**Material shown**
= = = = = = =

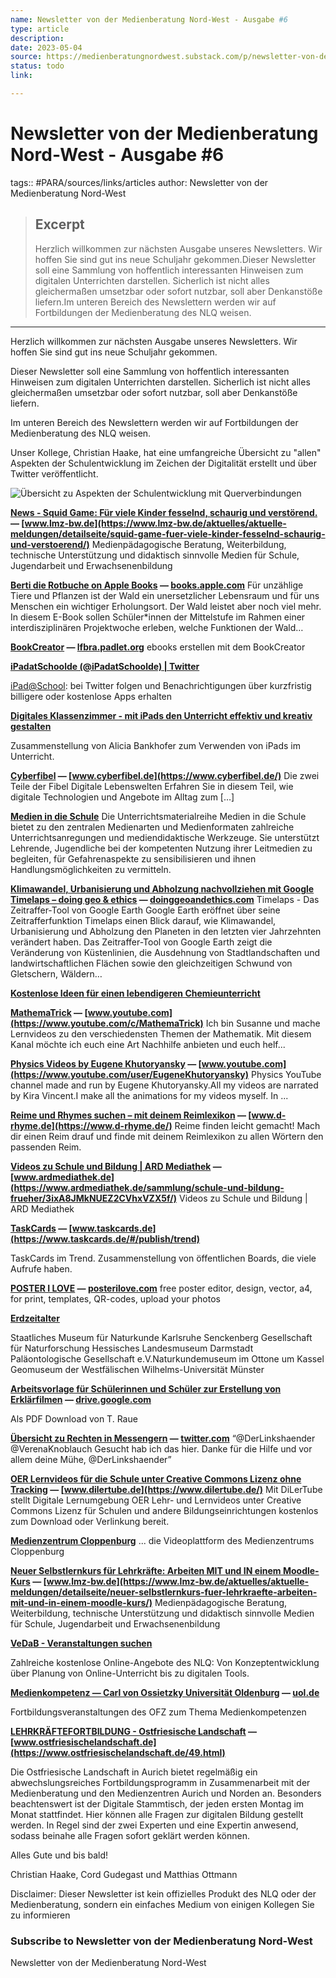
 ```yaml
---
name: Newsletter von der Medienberatung Nord-West - Ausgabe #6
type: article
description:
date: 2023-05-04
source: https://medienberatungnordwest.substack.com/p/newsletter-von-der-medienberatung-nord-west-ausgabe-6-789089
status: todo
link:

---
```


# Newsletter von der Medienberatung Nord-West - Ausgabe #6
tags:: #PARA/sources/links/articles
author: Newsletter von der Medienberatung Nord-West

> ## Excerpt
> Herzlich willkommen zur nächsten Ausgabe unseres Newsletters. Wir hoffen Sie sind gut ins neue Schuljahr gekommen.Dieser Newsletter soll eine Sammlung von hoffentlich interessanten Hinweisen zum digitalen Unterrichten darstellen. Sicherlich ist nicht alles gleichermaßen umsetzbar oder sofort nutzbar, soll aber Denkanstöße liefern.Im unteren Bereich des Newslettern werden wir auf Fortbildungen der Medienberatung des NLQ weisen.

---
Herzlich willkommen zur nächsten Ausgabe unseres Newsletters. Wir hoffen Sie sind gut ins neue Schuljahr gekommen.

Dieser Newsletter soll eine Sammlung von hoffentlich interessanten Hinweisen zum digitalen Unterrichten darstellen. Sicherlich ist nicht alles gleichermaßen umsetzbar oder sofort nutzbar, soll aber Denkanstöße liefern.

Im unteren Bereich des Newslettern werden wir auf Fortbildungen der Medienberatung des NLQ weisen.

Unser Kollege, Christian Haake, hat eine umfangreiche Übersicht zu "allen" Aspekten der Schulentwicklung im Zeichen der Digitalität erstellt und über Twitter veröffentlicht.

[](https://twitter.com/thePauker/status/1445416037449666563)

![Übersicht zu Aspekten der Schulentwicklung mit Querverbindungen](Newsletter%20von%20der%20Medienberatung%20Nord-West%20-%20Ausgabe%206-https%253A%252F%252Fpbs.substack.com%252Fmedia%252FFA8lY-2XEAUJY8Y.jpg)

[](https://twitter.com/thePauker/status/1445416037449666563)

**[News - Squid Game: Für viele Kinder fesselnd, schaurig und verstörend.](https://www.lmz-bw.de/aktuelles/aktuelle-meldungen/detailseite/squid-game-fuer-viele-kinder-fesselnd-schaurig-und-verstoerend/?utm_campaign=Newsletter%20von%20der%20Medienberatung%20Nord-West&utm_medium=email&utm_source=Revue%20newsletter) — [www.lmz-bw.de](https://www.lmz-bw.de/aktuelles/aktuelle-meldungen/detailseite/squid-game-fuer-viele-kinder-fesselnd-schaurig-und-verstoerend/)** Medienpädagogische Beratung, Weiterbildung, technische Unterstützung und didaktisch sinnvolle Medien für Schule, Jugendarbeit und Erwachsenenbildung

**[Berti die Rotbuche on Apple Books](https://books.apple.com/de/book/berti-die-rotbuche/id1589073005?l=en&utm_campaign=Newsletter%20von%20der%20Medienberatung%20Nord-West&utm_medium=email&utm_source=Revue%20newsletter) — [books.apple.com](https://books.apple.com/de/book/berti-die-rotbuche/id1589073005?l=en)** Für unzählige Tiere und Pflanzen ist der Wald ein unersetzlicher Lebensraum und für uns Menschen ein wichtiger Erholungsort. Der Wald leistet aber noch viel mehr. In diesem E-Book sollen Schüler\*innen der Mittelstufe im Rahmen einer interdisziplinären Projektwoche erleben, welche Funktionen der Wald…

**[BookCreator](https://lfbra.padlet.org/Anna_Donadell/BookCreator?utm_campaign=Newsletter%20von%20der%20Medienberatung%20Nord-West&utm_medium=email&utm_source=Revue%20newsletter) — [lfbra.padlet.org](https://lfbra.padlet.org/Anna_Donadell/BookCreator)** ebooks erstellen mit dem BookCreator

**[iPadatSchoolde (@iPadatSchoolde) | Twitter](https://twitter.com/iPadatSchoolde?utm_campaign=Newsletter%20von%20der%20Medienberatung%20Nord-West&utm_medium=email&utm_source=Revue%20newsletter)**

[iPad@School](https://twitter.com/iPadatSchoolde): bei Twitter folgen und Benachrichtigungen über kurzfristig billigere oder kostenlose Apps erhalten

**[Digitales Klassenzimmer - mit iPads den Unterricht effektiv und kreativ gestalten](https://medienberatungnordwest.substack.com/p/Digitales%20Klassenzimmer%20-%20mit%20iPads%20den%20Unterricht%20effektiv%20und%20kreativ%20gestalten?utm_campaign=Newsletter%20von%20der%20Medienberatung%20Nord-West&utm_medium=email&utm_source=Revue%20newsletter)**

Zusammenstellung von Alicia Bankhofer zum Verwenden von iPads im Unterricht.

**[Cyberfibel](https://www.cyberfibel.de/?utm_campaign=Newsletter%20von%20der%20Medienberatung%20Nord-West&utm_medium=email&utm_source=Revue%20newsletter) — [www.cyberfibel.de](https://www.cyberfibel.de/)** Die zwei Teile der Fibel Digitale Lebenswelten Erfahren Sie in diesem Teil, wie digitale Technologien und Angebote im Alltag zum \[…\]

**[Medien in die Schule](https://www.medien-in-die-schule.de/?utm_campaign=Newsletter%20von%20der%20Medienberatung%20Nord-West&utm_medium=email&utm_source=Revue%20newsletter)** Die Unterrichtsmaterialreihe Medien in die Schule bietet zu den zentralen Medienarten und Medienformaten zahlreiche Unterrichtsanregungen und mediendidaktische Werkzeuge. Sie unterstützt Lehrende, Jugendliche bei der kompetenten Nutzung ihrer Leitmedien zu begleiten, für Gefahrenaspekte zu sensibilisieren und ihnen Handlungsmöglichkeiten zu vermitteln.

**[Klimawandel, Urbanisierung und Abholzung nachvollziehen mit Google Timelaps – doing geo & ethics](https://doinggeoandethics.com/2021/09/19/klimawandel-urbanisierung-und-abholzung-nachvollziehen-mit-google-timelaps/?utm_campaign=Newsletter%20von%20der%20Medienberatung%20Nord-West&utm_medium=email&utm_source=Revue%20newsletter) — [doinggeoandethics.com](https://doinggeoandethics.com/2021/09/19/klimawandel-urbanisierung-und-abholzung-nachvollziehen-mit-google-timelaps/)** Timelaps - Das Zeitraffer-Tool von Google Earth Google Earth eröffnet über seine Zeitrafferfunktion Timelaps einen Blick darauf, wie Klimawandel, Urbanisierung und Abholzung den Planeten in den letzten vier Jahrzehnten verändert haben. Das Zeitraffer-Tool von Google Earth zeigt die Veränderung von Küstenlinien, die Ausdehnung von Stadtlandschaften und landwirtschaftlichen Flächen sowie den gleichzeitigen Schwund von Gletschern, Wäldern…

**[Kostenlose Ideen für einen lebendigeren Chemieunterricht](https://www.lncu.de/?utm_campaign=Newsletter%20von%20der%20Medienberatung%20Nord-West&utm_medium=email&utm_source=Revue%20newsletter)**

**[MathemaTrick](https://www.youtube.com/c/MathemaTrick?utm_campaign=Newsletter%20von%20der%20Medienberatung%20Nord-West&utm_medium=email&utm_source=Revue%20newsletter) — [www.youtube.com](https://www.youtube.com/c/MathemaTrick)** Ich bin Susanne und mache Lernvideos zu den verschiedensten Themen der Mathematik. Mit diesem Kanal möchte ich euch eine Art Nachhilfe anbieten und euch helf...

**[Physics Videos by Eugene Khutoryansky](https://www.youtube.com/user/EugeneKhutoryansky?utm_campaign=Newsletter%20von%20der%20Medienberatung%20Nord-West&utm_medium=email&utm_source=Revue%20newsletter) — [www.youtube.com](https://www.youtube.com/user/EugeneKhutoryansky)** Physics YouTube channel made and run by Eugene Khutoryansky.All my videos are narrated by Kira Vincent.I make all the animations for my videos myself. In ...

**[Reime und Rhymes suchen – mit deinem Reimlexikon](https://www.d-rhyme.de/?utm_campaign=Newsletter%20von%20der%20Medienberatung%20Nord-West&utm_medium=email&utm_source=Revue%20newsletter) — [www.d-rhyme.de](https://www.d-rhyme.de/)** Reime finden leicht gemacht! Mach dir einen Reim drauf und finde mit deinem Reimlexikon zu allen Wörtern den passenden Reim.

**[Videos zu Schule und Bildung | ARD Mediathek](https://www.ardmediathek.de/sammlung/schule-und-bildung-frueher/3ixA8JMkNUEZ2CVhxVZX5f/?utm_campaign=Newsletter%20von%20der%20Medienberatung%20Nord-West&utm_medium=email&utm_source=Revue%20newsletter) — [www.ardmediathek.de](https://www.ardmediathek.de/sammlung/schule-und-bildung-frueher/3ixA8JMkNUEZ2CVhxVZX5f/)** Videos zu Schule und Bildung | ARD Mediathek

**[TaskCards](https://www.taskcards.de/?utm_campaign=Newsletter%20von%20der%20Medienberatung%20Nord-West&utm_medium=email&utm_source=Revue%20newsletter#/publish/trend) — [www.taskcards.de](https://www.taskcards.de/#/publish/trend)**

TaskCards im Trend. Zusammenstellung von öffentlichen Boards, die viele Aufrufe haben.

**[POSTER I LOVE](https://posterilove.com/unsaved_poster?utm_campaign=Newsletter%20von%20der%20Medienberatung%20Nord-West&utm_medium=email&utm_source=Revue%20newsletter) — [posterilove.com](https://posterilove.com/unsaved_poster)** free poster editor, design, vector, a4, for print, templates, QR-codes, upload your photos

**[Erdzeitalter](https://www.planet-schule.de/mm/geozeitreise/?utm_campaign=Newsletter%20von%20der%20Medienberatung%20Nord-West&utm_medium=email&utm_source=Revue%20newsletter#zeitmaschine)**

Staatliches Museum für Naturkunde Karlsruhe Senckenberg Gesellschaft für Naturforschung Hessisches Landesmuseum Darmstadt Paläontologische Gesellschaft e.V.Naturkundemuseum im Ottone um Kassel Geomuseum der Westfälischen Wilhelms-Universität Münster

**[Arbeitsvorlage für Schülerinnen und Schüler zur Erstellung von Erklärfilmen](https://drive.google.com/file/d/1J0bopriLPXo0KHuGDR--gbKiYtjwwGND/view?utm_campaign=Newsletter%20von%20der%20Medienberatung%20Nord-West&utm_medium=email&utm_source=Revue%20newsletter) — [drive.google.com](https://drive.google.com/file/d/1J0bopriLPXo0KHuGDR--gbKiYtjwwGND/view)**

Als PDF Download von T. Raue

**[Übersicht zu Rechten in Messengern](https://twitter.com/georgschlamp1/status/1445731686411558912/photo/1?utm_campaign=Newsletter%20von%20der%20Medienberatung%20Nord-West&utm_medium=email&utm_source=Revue%20newsletter) — [twitter.com](https://twitter.com/georgschlamp1/status/1445731686411558912/photo/1)** “@DerLinkshaender @VerenaKnoblauch Gesucht hab ich das hier. Danke für die Hilfe und vor allem deine Mühe, @DerLinkshaender”

**[OER Lernvideos für die Schule unter Creative Commons Lizenz ohne Tracking](https://www.dilertube.de/?utm_campaign=Newsletter%20von%20der%20Medienberatung%20Nord-West&utm_medium=email&utm_source=Revue%20newsletter) — [www.dilertube.de](https://www.dilertube.de/)** Mit DiLerTube stellt Digitale Lernumgebung OER Lehr- und Lernvideos unter Creative Commons Lizenz für Schulen und andere Bildungseinrichtungen kostenlos zum Download oder Verlinkung bereit.

**[Medienzentrum Cloppenburg](https://peertube.apps.mzclp.de/home?utm_campaign=Newsletter%20von%20der%20Medienberatung%20Nord-West&utm_medium=email&utm_source=Revue%20newsletter)** ... die Videoplattform des Medienzentrums Cloppenburg

**[Neuer Selbstlernkurs für Lehrkräfte: Arbeiten MIT und IN einem Moodle-Kurs](https://www.lmz-bw.de/aktuelles/aktuelle-meldungen/detailseite/neuer-selbstlernkurs-fuer-lehrkraefte-arbeiten-mit-und-in-einem-moodle-kurs/?utm_campaign=Newsletter%20von%20der%20Medienberatung%20Nord-West&utm_medium=email&utm_source=Revue%20newsletter) — [www.lmz-bw.de](https://www.lmz-bw.de/aktuelles/aktuelle-meldungen/detailseite/neuer-selbstlernkurs-fuer-lehrkraefte-arbeiten-mit-und-in-einem-moodle-kurs/)** Medienpädagogische Beratung, Weiterbildung, technische Unterstützung und didaktisch sinnvolle Medien für Schule, Jugendarbeit und Erwachsenenbildung

**[VeDaB - Veranstaltungen suchen](https://vedab.de/veran_suche.php?sachgebiet=&schulform=&such=Medienbildung&utm_campaign=Newsletter%20von%20der%20Medienberatung%20Nord-West&utm_medium=email&utm_source=Revue%20newsletter&veranstalter=)**

Zahlreiche kostenlose Online-Angebote des NLQ: Von Konzeptentwicklung über Planung von Online-Unterricht bis zu digitalen Tools.

**[Medienkompetenz — Carl von Ossietzky Universität Oldenburg](https://uol.de/ofz/fortbildungsangebot/faecheruebergreifende-angebote/medienkompetenz-1?utm_campaign=Newsletter%20von%20der%20Medienberatung%20Nord-West&utm_medium=email&utm_source=Revue%20newsletter) — [uol.de](https://uol.de/ofz/fortbildungsangebot/faecheruebergreifende-angebote/medienkompetenz-1?utm_campaign=Newsletter+von+der+Medienberatung+Nord-West&utm_medium=email&utm_source=Revue+newsletter)**

Fortbildungsveranstaltungen des OFZ zum Thema Medienkompetenzen

**[LEHRKRÄFTEFORTBILDUNG - Ostfriesische Landschaft](https://www.ostfriesischelandschaft.de/49.html?utm_campaign=Newsletter%20von%20der%20Medienberatung%20Nord-West&utm_medium=email&utm_source=Revue%20newsletter) — [www.ostfriesischelandschaft.de](https://www.ostfriesischelandschaft.de/49.html)**

Die Ostfriesische Landschaft in Aurich bietet regelmäßig ein abwechslungsreiches Fortbildungsprogramm in Zusammenarbeit mit der Medienberatung und den Medienzentren Aurich und Norden an. Besonders beachtenswert ist der Digitale Stammtisch, der jeden ersten Montag im Monat stattfindet. Hier können alle Fragen zur digitalen Bildung gestellt werden. In Regel sind der zwei Experten und eine Expertin anwesend, sodass beinahe alle Fragen sofort geklärt werden können.

Alles Gute und bis bald!

Christian Haake, Cord Gudegast und Matthias Ottmann

Disclaimer: Dieser Newsletter ist kein offizielles Produkt des NLQ oder der Medienberatung, sondern ein einfaches Medium von einigen Kollegen Sie zu informieren

### Subscribe to **Newsletter von der Medienberatung Nord-West**

Newsletter von der Medienberatung Nord-West
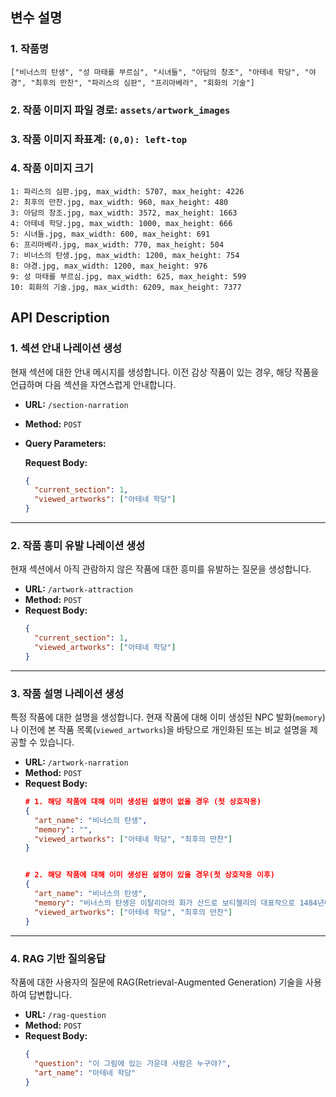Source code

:## 변수 설명
### 1. 작품명
```
["비너스의 탄생", "성 마태를 부르심", "시녀들", "아담의 창조", "아테네 학당", "야경", "최후의 만찬", "파리스의 심판", "프리마베라", "회화의 기술"]
```
### 2. 작품 이미지 파일 경로: `assets/artwork_images`
### 3. 작품 이미지 좌표계: `(0,0): left-top`
### 4. 작품 이미지 크기
```
1: 파리스의 심판.jpg, max_width: 5707, max_height: 4226
2: 최후의 만찬.jpg, max_width: 960, max_height: 480
3: 아담의 창조.jpg, max_width: 3572, max_height: 1663
4: 아테네 학당.jpg, max_width: 1000, max_height: 666
5: 시녀들.jpg, max_width: 600, max_height: 691
6: 프리마베라.jpg, max_width: 770, max_height: 504
7: 비너스의 탄생.jpg, max_width: 1200, max_height: 754
8: 야경.jpg, max_width: 1200, max_height: 976
9: 성 마태를 부르심.jpg, max_width: 625, max_height: 599
10: 회화의 기술.jpg, max_width: 6209, max_height: 7377
```



## API Description

### 1. 섹션 안내 나레이션 생성

현재 섹션에 대한 안내 메시지를 생성합니다. 이전 감상 작품이 있는 경우, 해당 작품을 언급하며 다음 섹션을 자연스럽게 안내합니다.

-   **URL:** `/section-narration`
-   **Method:** `POST`
-   **Query Parameters:**

    **Request Body:**
    ```json
    {
      "current_section": 1,
      "viewed_artworks": ["아테네 학당"]
    }
    ```

---

### 2. 작품 흥미 유발 나레이션 생성

현재 섹션에서 아직 관람하지 않은 작품에 대한 흥미를 유발하는 질문을 생성합니다.

-   **URL:** `/artwork-attraction`
-   **Method:** `POST`
-   **Request Body:**
    ```json
    {
      "current_section": 1,
      "viewed_artworks": ["아테네 학당"]
    }
    ```

---

### 3. 작품 설명 나레이션 생성

특정 작품에 대한 설명을 생성합니다. 현재 작품에 대해 이미 생성된 NPC 발화(`memory`)나 이전에 본 작품 목록(`viewed_artworks`)을 바탕으로 개인화된 또는 비교 설명을 제공할 수 있습니다.

-   **URL:** `/artwork-narration`
-   **Method:** `POST`
-   **Request Body:**
    ```json
    # 1. 해당 작품에 대해 이미 생성된 설명이 없을 경우 (첫 상호작용)
    {
      "art_name": "비너스의 탄생",
      "memory": "",
      "viewed_artworks": ["아테네 학당", "최후의 만찬"]
    }


    # 2. 해당 작품에 대해 이미 생성된 설명이 있을 경우(첫 상호작용 이후)
    {
      "art_name": "비너스의 탄생",
      "memory": "비너스의 탄생은 이탈리아의 화가 산드로 보티첼리의 대표작으로 1484년에서 1486년 사이에 제작되었습니다. ... 이 그림은 오늘날에도 많은 사람들에게 사랑받고 있으며, 미술사에서 중요한 위치를 차지하고 있습니다.",
      "viewed_artworks": ["아테네 학당", "최후의 만찬"]
    }
    ```

---

### 4. RAG 기반 질의응답

작품에 대한 사용자의 질문에 RAG(Retrieval-Augmented Generation) 기술을 사용하여 답변합니다.

-   **URL:** `/rag-question`
-   **Method:** `POST`
-   **Request Body:**
    ```json
    {
      "question": "이 그림에 있는 가운데 사람은 누구야?",
      "art_name": "아테네 학당"
    }
    ```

= = = = = = =

**Aim of the task**
When you reach the line with "für Schülerinnen und" in the records above, start writing out lines exactly, and stop once the line with "Als PDF Download von T. Raue" has been written; include nothing else.

**Output of the exercise**
**[Arbeitsvorlage für Schülerinnen und Schüler zur Erstellung von Erklärfilmen](https://drive.google.com/file/d/1J0bopriLPXo0KHuGDR--gbKiYtjwwGND/view?utm_campaign=Newsletter%20von%20der%20Medienberatung%20Nord-West&utm_medium=email&utm_source=Revue%20newsletter) — [drive.google.com](https://drive.google.com/file/d/1J0bopriLPXo0KHuGDR--gbKiYtjwwGND/view)**

Als PDF Download von T. Raue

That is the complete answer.